Is not the money found by Parliament?


said that Parliament found the money for all things done by the Government within the scope of the authority which had been delegated to it. Parliament had before it the Report of the Esher Committee and it sanctioned that Report. Under the circumstances he felt that it was a proposition which it was very difficult to controvert that the Minister of the day, succeeding to the obligations of his predecessor as he had done, had to take them as he found them. Speaking for himself he thought it would be very disastrous if such an arrangement, which not only in itself was working well, but which was an arrangement which certainly came within the purview of what Parliament generally sanctioned when it approved of the recommendations of the Esher Committee, should be repealed or set aside by the Government, who had succeeded, after all, to the responsibilities of those who came before.

MR. FORSTER (Kent, Sevenoaks)

remarked that no one could complain of the tone of the speeches of the hon. Gentlemen who had moved and seconded the Motion before the House. They had raised a question to which undoubtedly great importance was attached by many Members of the House. The speech of the right hon. Gentleman had shown that the position in which the House was placed now was really more advantageous than the position in which it stood when the late Judge Advocate-General was in office. As the right hon. Gentleman had pointed out, the House at that time had no effective means of criticising the acts of the late Judge Advocate-General. If he might make a suggestion to the hon. Member who had moved the Amendment, it would be that a more fitting occasion on which to press this matter, if he desired to develop it further than would be possible to-night, would be when they discussed the salary of the Judge Advocate-General or the salary of the War Secretary.


I find that we have already voted Mr. Milvain's salary.

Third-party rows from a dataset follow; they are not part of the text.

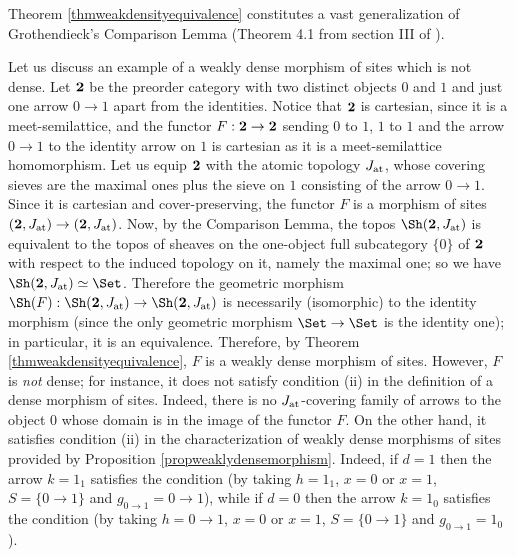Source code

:\documentclass[a4paper,12pt]{article}
\begin{document}
\begin{remark}
	Theorem \ref{thmweakdensityequivalence} constitutes a vast generalization of Grothendieck's Comparison Lemma (Theorem 4.1 from section III of \cite{grothendieck}).
\end{remark}

\begin{example}\label{exampleweaklydensenotdense}
Let us discuss an example of a weakly dense morphism of sites which is not dense.
Let $\bf{2}$ be the preorder category with two distinct objects $0$ and $1$ and just one arrow $0\to 1$ apart from the identities. Notice that $\bf{2}$ is cartesian, since it is a meet-semilattice, and the functor $F:\bf{2}\to \bf{2}$ sending $0$ to $1$, $1$ to $1$ and the arrow $0\to 1$ to the identity arrow on $1$ is cartesian as it is a meet-semilattice homomorphism. Let us equip $\bf{2}$ with the atomic topology $J_{\textup{at}}$, whose covering sieves are the maximal ones plus the sieve on $1$ consisting of the arrow $0\to 1$. Since it is cartesian and cover-preserving, the functor $F$ is a morphism of sites $({\mathbf{2}}, J_{\textup{at}})\to ({\mathbf{2}}, J_{\textup{at}})$. Now, by the Comparison Lemma, the topos $\Sh({\mathbf{2}}, J_{\textup{at}})$ is equivalent to the topos of sheaves on the one-object full subcategory $\{0\}$ of $\bf{2}$ with respect to the induced topology on it, namely the maximal one; so we have $\Sh({\mathbf{2}}, J_{\textup{at}})\simeq \Set$. Therefore the geometric morphism $\Sh(F):\Sh({\mathbf{2}}, J_{\textup{at}}) \to \Sh({\mathbf{2}}, J_{\textup{at}})$ is necessarily (isomorphic) to the identity morphism (since the only geometric morphism $\Set \to \Set$ is the identity one); in particular, it is an equivalence. Therefore, by Theorem \ref{thmweakdensityequivalence}, $F$ is a weakly dense morphism of sites. However, $F$ is \emph{not} dense; for instance, it does not satisfy condition (ii) in the definition of a dense morphism of sites. Indeed, there is no $J_{\textup{at}}$-covering family of arrows to the object $0$ whose domain is in the image of the functor $F$. On the other hand, it satisfies condition (ii) in the characterization of weakly dense morphisms of sites provided by Proposition \ref{propweaklydensemorphism}. Indeed, if $d=1$ then the arrow $k=1_{1}$ satisfies the condition (by taking $h=1_{1}$, $x=0$ or $x=1$, $S=\{0\to 1\}$ and $g_{0\to 1}=0\to 1$), while if $d=0$ then the arrow $k=1_{0}$ satisfies the condition (by taking $h=0\to 1$, $x=0$ or $x=1$, $S=\{0\to 1\}$ and $g_{0\to 1}=1_{0}$).
\end{example}
\end{document}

pointed out that at all events the hon. Member would have an opportunity of dealing with the question when they came to the salary of the War Secretary. He had only risen to say that those who sat with him were grateful to the right hon. Gentleman for the defence he had made of the present occupant of the office, and he could only say, speaking for himself, that he should support the right hon. Gentleman if they went to a division on the Amendment.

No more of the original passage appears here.